Every time I walk into what is supposed to be a craft beer café and belly up to the bar, I am full of that kid-in-a-candy store feeling.
The excitement I feel - just as I order my perfect pint - is always accompanied by a certain beer-geek angst: What is a perfect pint?
In my opinion, the perfect pint is simply this: A beer-clean, room-temperature Imperial pint glass that is then filled with properly poured and properly tempered lager or ale that is capped off with a wonderful creamy head, which stands no taller than the width of two fingers or smaller than one (weissbier and real-ale being exceptions with weiss having a larger head and real-ale, a smaller one).
Sounds simple. Not too much to ask, especially if I am paying upwards of 6 bucks, right?
Finding the perfect pint in these United States is doable, but the achievement rivals such accomplishments as scoring 50-yard line tickets to the Super Bowl or having your flight depart on time from O'Hare or Newark.

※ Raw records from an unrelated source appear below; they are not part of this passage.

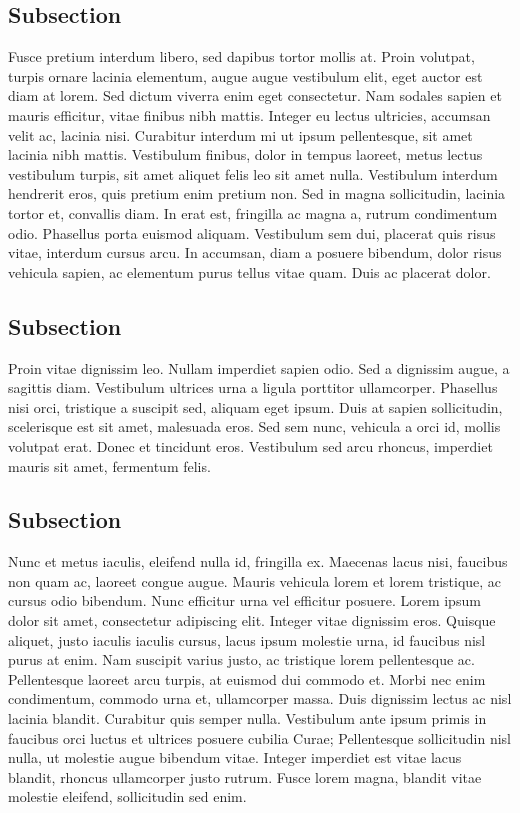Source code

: \subsection*{Subsection}

Fusce pretium interdum libero, sed dapibus tortor mollis at. Proin volutpat, turpis ornare lacinia elementum, augue augue vestibulum elit, eget auctor est diam at lorem. Sed dictum viverra enim eget consectetur. Nam sodales sapien et mauris efficitur, vitae finibus nibh mattis. Integer eu lectus ultricies, accumsan velit ac, lacinia nisi. Curabitur interdum mi ut ipsum pellentesque, sit amet lacinia nibh mattis. Vestibulum finibus, dolor in tempus laoreet, metus lectus vestibulum turpis, sit amet aliquet felis leo sit amet nulla. Vestibulum interdum hendrerit eros, quis pretium enim pretium non. Sed in magna sollicitudin, lacinia tortor et, convallis diam. In erat est, fringilla ac magna a, rutrum condimentum odio. Phasellus porta euismod aliquam. Vestibulum sem dui, placerat quis risus vitae, interdum cursus arcu. In accumsan, diam a posuere bibendum, dolor risus vehicula sapien, ac elementum purus tellus vitae quam. Duis ac placerat dolor. 



\subsection*{Subsection}

Proin vitae dignissim leo. Nullam imperdiet sapien odio. Sed a dignissim augue, a sagittis diam. Vestibulum ultrices urna a ligula porttitor ullamcorper. Phasellus nisi orci, tristique a suscipit sed, aliquam eget ipsum. Duis at sapien sollicitudin, scelerisque est sit amet, malesuada eros. Sed sem nunc, vehicula a orci id, mollis volutpat erat. Donec et tincidunt eros. Vestibulum sed arcu rhoncus, imperdiet mauris sit amet, fermentum felis. 

\subsection*{Subsection}

Nunc et metus iaculis, eleifend nulla id, fringilla ex. Maecenas lacus nisi, faucibus non quam ac, laoreet congue augue. Mauris vehicula lorem et lorem tristique, ac cursus odio bibendum. Nunc efficitur urna vel efficitur posuere. Lorem ipsum dolor sit amet, consectetur adipiscing elit. Integer vitae dignissim eros. Quisque aliquet, justo iaculis iaculis cursus, lacus ipsum molestie urna, id faucibus nisl purus at enim. Nam suscipit varius justo, ac tristique lorem pellentesque ac. Pellentesque laoreet arcu turpis, at euismod dui commodo et. Morbi nec enim condimentum, commodo urna et, ullamcorper massa. Duis dignissim lectus ac nisl lacinia blandit. Curabitur quis semper nulla. Vestibulum ante ipsum primis in faucibus orci luctus et ultrices posuere cubilia Curae; Pellentesque sollicitudin nisl nulla, ut molestie augue bibendum vitae. Integer imperdiet est vitae lacus blandit, rhoncus ullamcorper justo rutrum. Fusce lorem magna, blandit vitae molestie eleifend, sollicitudin sed enim.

The first obstacle is obvious. How many places do you know that serve "The Queen's Pint"? You see, in the beer world, a pint is of Imperial measure, which is 20 ounces, and most U.S. bars serve so-called pints that are more like 13 or 14 ounces.
This feat is achieved by the use of the "cheater pint glass," which is a glass as thick as Poindexter's spectacles and looks like it contains a lot of beer, but doesn't. In most European countries, beer is served in metric portions with proper liquid markings right on the glass and plenty of room left for head formation. We need to get some truth in advertising here!
Next we need to explore the concept of "beer-clean." Why doesn't just a "clean" glass work for beer? The simple answer is that beer is a persnickety and complex beverage.